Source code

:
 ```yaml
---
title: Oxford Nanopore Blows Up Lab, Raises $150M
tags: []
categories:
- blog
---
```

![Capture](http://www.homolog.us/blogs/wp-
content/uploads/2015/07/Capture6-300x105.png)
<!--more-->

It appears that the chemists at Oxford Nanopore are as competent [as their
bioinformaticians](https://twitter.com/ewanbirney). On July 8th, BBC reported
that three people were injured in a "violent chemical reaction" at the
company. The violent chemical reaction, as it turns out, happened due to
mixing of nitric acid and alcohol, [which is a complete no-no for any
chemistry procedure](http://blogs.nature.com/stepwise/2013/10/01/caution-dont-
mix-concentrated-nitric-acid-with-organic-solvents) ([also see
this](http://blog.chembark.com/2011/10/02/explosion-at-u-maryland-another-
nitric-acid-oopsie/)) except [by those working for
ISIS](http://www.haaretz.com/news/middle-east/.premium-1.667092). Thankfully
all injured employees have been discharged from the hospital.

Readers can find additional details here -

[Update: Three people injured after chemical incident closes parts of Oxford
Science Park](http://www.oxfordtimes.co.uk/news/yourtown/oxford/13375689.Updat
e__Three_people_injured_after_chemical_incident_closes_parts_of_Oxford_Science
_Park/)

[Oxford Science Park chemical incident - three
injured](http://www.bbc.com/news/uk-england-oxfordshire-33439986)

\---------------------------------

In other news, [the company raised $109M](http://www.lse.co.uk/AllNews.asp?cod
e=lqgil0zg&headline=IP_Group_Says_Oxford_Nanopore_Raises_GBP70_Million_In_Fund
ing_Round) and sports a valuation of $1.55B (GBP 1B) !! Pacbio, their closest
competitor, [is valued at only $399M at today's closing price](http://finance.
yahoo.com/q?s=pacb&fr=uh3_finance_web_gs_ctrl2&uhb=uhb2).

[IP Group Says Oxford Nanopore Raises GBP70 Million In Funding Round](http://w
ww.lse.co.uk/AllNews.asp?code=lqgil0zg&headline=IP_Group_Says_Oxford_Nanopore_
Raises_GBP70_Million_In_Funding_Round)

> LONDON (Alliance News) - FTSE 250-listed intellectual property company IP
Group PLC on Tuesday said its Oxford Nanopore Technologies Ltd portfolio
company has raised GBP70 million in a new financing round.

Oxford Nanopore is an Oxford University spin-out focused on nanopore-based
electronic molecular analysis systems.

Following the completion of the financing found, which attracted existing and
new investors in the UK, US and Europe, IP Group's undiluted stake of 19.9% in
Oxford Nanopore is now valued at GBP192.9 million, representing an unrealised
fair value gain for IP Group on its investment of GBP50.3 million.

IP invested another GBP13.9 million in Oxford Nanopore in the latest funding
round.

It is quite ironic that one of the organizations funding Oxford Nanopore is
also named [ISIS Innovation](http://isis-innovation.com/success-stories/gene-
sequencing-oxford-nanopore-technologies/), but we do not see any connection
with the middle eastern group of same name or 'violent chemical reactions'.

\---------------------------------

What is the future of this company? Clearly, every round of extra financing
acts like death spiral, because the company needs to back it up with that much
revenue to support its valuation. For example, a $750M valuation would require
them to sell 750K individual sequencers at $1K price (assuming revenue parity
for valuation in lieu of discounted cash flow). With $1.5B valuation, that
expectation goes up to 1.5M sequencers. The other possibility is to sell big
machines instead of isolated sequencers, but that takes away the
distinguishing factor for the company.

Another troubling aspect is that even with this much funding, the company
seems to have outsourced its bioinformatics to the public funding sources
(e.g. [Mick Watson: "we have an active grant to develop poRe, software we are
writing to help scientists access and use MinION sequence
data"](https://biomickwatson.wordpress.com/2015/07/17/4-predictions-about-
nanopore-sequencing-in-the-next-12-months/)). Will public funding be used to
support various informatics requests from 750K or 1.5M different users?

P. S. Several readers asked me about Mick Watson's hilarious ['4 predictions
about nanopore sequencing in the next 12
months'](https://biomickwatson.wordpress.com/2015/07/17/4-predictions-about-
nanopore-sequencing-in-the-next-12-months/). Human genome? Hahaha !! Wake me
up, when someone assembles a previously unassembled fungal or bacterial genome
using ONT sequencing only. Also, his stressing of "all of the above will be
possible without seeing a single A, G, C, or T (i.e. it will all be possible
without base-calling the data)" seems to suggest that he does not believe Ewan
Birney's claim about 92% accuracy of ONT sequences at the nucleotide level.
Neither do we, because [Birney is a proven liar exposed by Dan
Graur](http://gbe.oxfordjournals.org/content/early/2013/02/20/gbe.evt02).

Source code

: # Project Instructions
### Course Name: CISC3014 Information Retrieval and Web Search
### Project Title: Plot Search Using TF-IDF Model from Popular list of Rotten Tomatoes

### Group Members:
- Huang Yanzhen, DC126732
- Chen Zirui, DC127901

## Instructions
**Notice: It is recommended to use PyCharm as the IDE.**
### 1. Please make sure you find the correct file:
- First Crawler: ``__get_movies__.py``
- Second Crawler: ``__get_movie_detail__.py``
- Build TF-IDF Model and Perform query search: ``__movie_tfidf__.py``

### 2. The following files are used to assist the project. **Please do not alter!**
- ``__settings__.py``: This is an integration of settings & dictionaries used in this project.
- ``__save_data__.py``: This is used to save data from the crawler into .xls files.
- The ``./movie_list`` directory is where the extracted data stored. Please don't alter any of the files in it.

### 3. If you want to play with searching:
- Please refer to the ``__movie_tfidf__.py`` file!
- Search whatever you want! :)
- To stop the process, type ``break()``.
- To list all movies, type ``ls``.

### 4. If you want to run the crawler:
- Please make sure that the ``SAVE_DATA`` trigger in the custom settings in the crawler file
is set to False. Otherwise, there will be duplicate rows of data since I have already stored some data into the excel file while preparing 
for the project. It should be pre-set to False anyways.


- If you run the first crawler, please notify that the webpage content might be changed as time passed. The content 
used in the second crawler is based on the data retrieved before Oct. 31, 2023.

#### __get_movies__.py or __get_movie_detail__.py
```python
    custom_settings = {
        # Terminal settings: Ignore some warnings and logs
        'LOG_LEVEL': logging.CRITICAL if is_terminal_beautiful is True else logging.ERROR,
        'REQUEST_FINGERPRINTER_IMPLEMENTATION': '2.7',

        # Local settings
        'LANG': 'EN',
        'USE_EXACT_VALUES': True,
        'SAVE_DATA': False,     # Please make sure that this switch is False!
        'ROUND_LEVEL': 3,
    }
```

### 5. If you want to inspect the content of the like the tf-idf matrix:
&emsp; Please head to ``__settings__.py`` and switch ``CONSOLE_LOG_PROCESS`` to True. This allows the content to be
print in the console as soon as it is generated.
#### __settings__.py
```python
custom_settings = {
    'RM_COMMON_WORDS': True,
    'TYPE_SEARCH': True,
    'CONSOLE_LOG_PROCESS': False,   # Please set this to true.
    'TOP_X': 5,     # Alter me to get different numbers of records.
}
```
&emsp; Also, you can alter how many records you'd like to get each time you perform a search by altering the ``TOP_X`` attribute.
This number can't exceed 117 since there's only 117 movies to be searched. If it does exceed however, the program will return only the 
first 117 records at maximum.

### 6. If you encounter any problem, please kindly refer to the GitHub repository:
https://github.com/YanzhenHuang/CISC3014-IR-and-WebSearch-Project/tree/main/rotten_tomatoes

* _WHAT YOU ARE ASKED TO DO_: Your answer must be the full listing, copied exactly.

* _ANSWER BOX_:
Source code

:
 ```yaml
---
title: Oxford Nanopore Blows Up Lab, Raises $150M
tags: []
categories:
- blog
---
```

![Capture](http://www.homolog.us/blogs/wp-
content/uploads/2015/07/Capture6-300x105.png)
<!--more-->

It appears that the chemists at Oxford Nanopore are as competent [as their
bioinformaticians](https://twitter.com/ewanbirney). On July 8th, BBC reported
that three people were injured in a "violent chemical reaction" at the
company. The violent chemical reaction, as it turns out, happened due to
mixing of nitric acid and alcohol, [which is a complete no-no for any
chemistry procedure](http://blogs.nature.com/stepwise/2013/10/01/caution-dont-
mix-concentrated-nitric-acid-with-organic-solvents) ([also see
this](http://blog.chembark.com/2011/10/02/explosion-at-u-maryland-another-
nitric-acid-oopsie/)) except [by those working for
ISIS](http://www.haaretz.com/news/middle-east/.premium-1.667092). Thankfully
all injured employees have been discharged from the hospital.

Readers can find additional details here -

[Update: Three people injured after chemical incident closes parts of Oxford
Science Park](http://www.oxfordtimes.co.uk/news/yourtown/oxford/13375689.Updat
e__Three_people_injured_after_chemical_incident_closes_parts_of_Oxford_Science
_Park/)

[Oxford Science Park chemical incident - three
injured](http://www.bbc.com/news/uk-england-oxfordshire-33439986)

\---------------------------------

In other news, [the company raised $109M](http://www.lse.co.uk/AllNews.asp?cod
e=lqgil0zg&headline=IP_Group_Says_Oxford_Nanopore_Raises_GBP70_Million_In_Fund
ing_Round) and sports a valuation of $1.55B (GBP 1B) !! Pacbio, their closest
competitor, [is valued at only $399M at today's closing price](http://finance.
yahoo.com/q?s=pacb&fr=uh3_finance_web_gs_ctrl2&uhb=uhb2).

[IP Group Says Oxford Nanopore Raises GBP70 Million In Funding Round](http://w
ww.lse.co.uk/AllNews.asp?code=lqgil0zg&headline=IP_Group_Says_Oxford_Nanopore_
Raises_GBP70_Million_In_Funding_Round)

> LONDON (Alliance News) - FTSE 250-listed intellectual property company IP
Group PLC on Tuesday said its Oxford Nanopore Technologies Ltd portfolio
company has raised GBP70 million in a new financing round.

Oxford Nanopore is an Oxford University spin-out focused on nanopore-based
electronic molecular analysis systems.

Following the completion of the financing found, which attracted existing and
new investors in the UK, US and Europe, IP Group's undiluted stake of 19.9% in
Oxford Nanopore is now valued at GBP192.9 million, representing an unrealised
fair value gain for IP Group on its investment of GBP50.3 million.

IP invested another GBP13.9 million in Oxford Nanopore in the latest funding
round.

It is quite ironic that one of the organizations funding Oxford Nanopore is
also named [ISIS Innovation](http://isis-innovation.com/success-stories/gene-
sequencing-oxford-nanopore-technologies/), but we do not see any connection
with the middle eastern group of same name or 'violent chemical reactions'.

\---------------------------------

What is the future of this company? Clearly, every round of extra financing
acts like death spiral, because the company needs to back it up with that much
revenue to support its valuation. For example, a $750M valuation would require
them to sell 750K individual sequencers at $1K price (assuming revenue parity
for valuation in lieu of discounted cash flow). With $1.5B valuation, that
expectation goes up to 1.5M sequencers. The other possibility is to sell big
machines instead of isolated sequencers, but that takes away the
distinguishing factor for the company.

Another troubling aspect is that even with this much funding, the company
seems to have outsourced its bioinformatics to the public funding sources
(e.g. [Mick Watson: "we have an active grant to develop poRe, software we are
writing to help scientists access and use MinION sequence
data"](https://biomickwatson.wordpress.com/2015/07/17/4-predictions-about-
nanopore-sequencing-in-the-next-12-months/)). Will public funding be used to
support various informatics requests from 750K or 1.5M different users?

P. S. Several readers asked me about Mick Watson's hilarious ['4 predictions
about nanopore sequencing in the next 12
months'](https://biomickwatson.wordpress.com/2015/07/17/4-predictions-about-
nanopore-sequencing-in-the-next-12-months/). Human genome? Hahaha !! Wake me
up, when someone assembles a previously unassembled fungal or bacterial genome
using ONT sequencing only. Also, his stressing of "all of the above will be
possible without seeing a single A, G, C, or T (i.e. it will all be possible
without base-calling the data)" seems to suggest that he does not believe Ewan
Birney's claim about 92% accuracy of ONT sequences at the nucleotide level.
Neither do we, because [Birney is a proven liar exposed by Dan
Graur](http://gbe.oxfordjournals.org/content/early/2013/02/20/gbe.evt02).

Source code

: # Project Instructions
### Course Name: CISC3014 Information Retrieval and Web Search
### Project Title: Plot Search Using TF-IDF Model from Popular list of Rotten Tomatoes

### Group Members:
- Huang Yanzhen, DC126732
- Chen Zirui, DC127901

## Instructions
**Notice: It is recommended to use PyCharm as the IDE.**
### 1. Please make sure you find the correct file:
- First Crawler: ``__get_movies__.py``
- Second Crawler: ``__get_movie_detail__.py``
- Build TF-IDF Model and Perform query search: ``__movie_tfidf__.py``

### 2. The following files are used to assist the project. **Please do not alter!**
- ``__settings__.py``: This is an integration of settings & dictionaries used in this project.
- ``__save_data__.py``: This is used to save data from the crawler into .xls files.
- The ``./movie_list`` directory is where the extracted data stored. Please don't alter any of the files in it.

### 3. If you want to play with searching:
- Please refer to the ``__movie_tfidf__.py`` file!
- Search whatever you want! :)
- To stop the process, type ``break()``.
- To list all movies, type ``ls``.

### 4. If you want to run the crawler:
- Please make sure that the ``SAVE_DATA`` trigger in the custom settings in the crawler file
is set to False. Otherwise, there will be duplicate rows of data since I have already stored some data into the excel file while preparing 
for the project. It should be pre-set to False anyways.


- If you run the first crawler, please notify that the webpage content might be changed as time passed. The content 
used in the second crawler is based on the data retrieved before Oct. 31, 2023.

#### __get_movies__.py or __get_movie_detail__.py
```python
    custom_settings = {
        # Terminal settings: Ignore some warnings and logs
        'LOG_LEVEL': logging.CRITICAL if is_terminal_beautiful is True else logging.ERROR,
        'REQUEST_FINGERPRINTER_IMPLEMENTATION': '2.7',

        # Local settings
        'LANG': 'EN',
        'USE_EXACT_VALUES': True,
        'SAVE_DATA': False,     # Please make sure that this switch is False!
        'ROUND_LEVEL': 3,
    }
```

### 5. If you want to inspect the content of the like the tf-idf matrix:
&emsp; Please head to ``__settings__.py`` and switch ``CONSOLE_LOG_PROCESS`` to True. This allows the content to be
print in the console as soon as it is generated.
#### __settings__.py
```python
custom_settings = {
    'RM_COMMON_WORDS': True,
    'TYPE_SEARCH': True,
    'CONSOLE_LOG_PROCESS': False,   # Please set this to true.
    'TOP_X': 5,     # Alter me to get different numbers of records.
}
```
&emsp; Also, you can alter how many records you'd like to get each time you perform a search by altering the ``TOP_X`` attribute.
This number can't exceed 117 since there's only 117 movies to be searched. If it does exceed however, the program will return only the 
first 117 records at maximum.

### 6. If you encounter any problem, please kindly refer to the GitHub repository:
https://github.com/YanzhenHuang/CISC3014-IR-and-WebSearch-Project/tree/main/rotten_tomatoes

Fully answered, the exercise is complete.